DIRECTIONS:
Pictures stay out of this copy; please retype only the lines from the start of the records through the line with "launch the shell.".

AVAILABLE DATA:
★ ★ ★ ★ ★

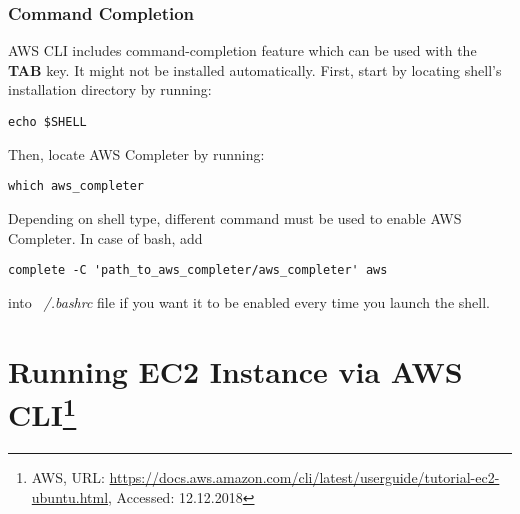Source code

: \documentclass[11pt,english]{article}
\begin{document}
\subsubsection*{Command Completion}
AWS CLI includes command-completion feature which can be used with the \textbf{TAB} key. It might not be installed automatically. 
First, start by locating shell's installation directory by running:
\begin{lstlisting}
echo $SHELL
\end{lstlisting}
Then, locate AWS Completer by running:
\begin{lstlisting}
which aws_completer
\end{lstlisting}
Depending on shell type, different command must be used to enable AWS Completer. In case of bash, add
\begin{lstlisting}
complete -C 'path_to_aws_completer/aws_completer' aws
\end{lstlisting}
into \textit{~/.bashrc} file if you want it to be enabled every time you launch the shell.
 	
\section{\texorpdfstring{Running EC2 Instance via AWS CLI\footnote{AWS, URL: \url{https://docs.aws.amazon.com/cli/latest/userguide/tutorial-ec2-ubuntu.html}, Accessed: 12.12.2018}}{Running EC2 instance via AWS CLI}}
\end{document}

★ ★ ★ ★ ★

ANSWER TO THE EXERCISE:
Source code

: \documentclass[11pt,english]{article}
\begin{document}
\subsubsection*{Command Completion}
AWS CLI includes command-completion feature which can be used with the \textbf{TAB} key. It might not be installed automatically. 
First, start by locating shell's installation directory by running:
\begin{lstlisting}
echo $SHELL
\end{lstlisting}
Then, locate AWS Completer by running:
\begin{lstlisting}
which aws_completer
\end{lstlisting}
Depending on shell type, different command must be used to enable AWS Completer. In case of bash, add
\begin{lstlisting}
complete -C 'path_to_aws_completer/aws_completer' aws
\end{lstlisting}
into \textit{~/.bashrc} file if you want it to be enabled every time you launch the shell.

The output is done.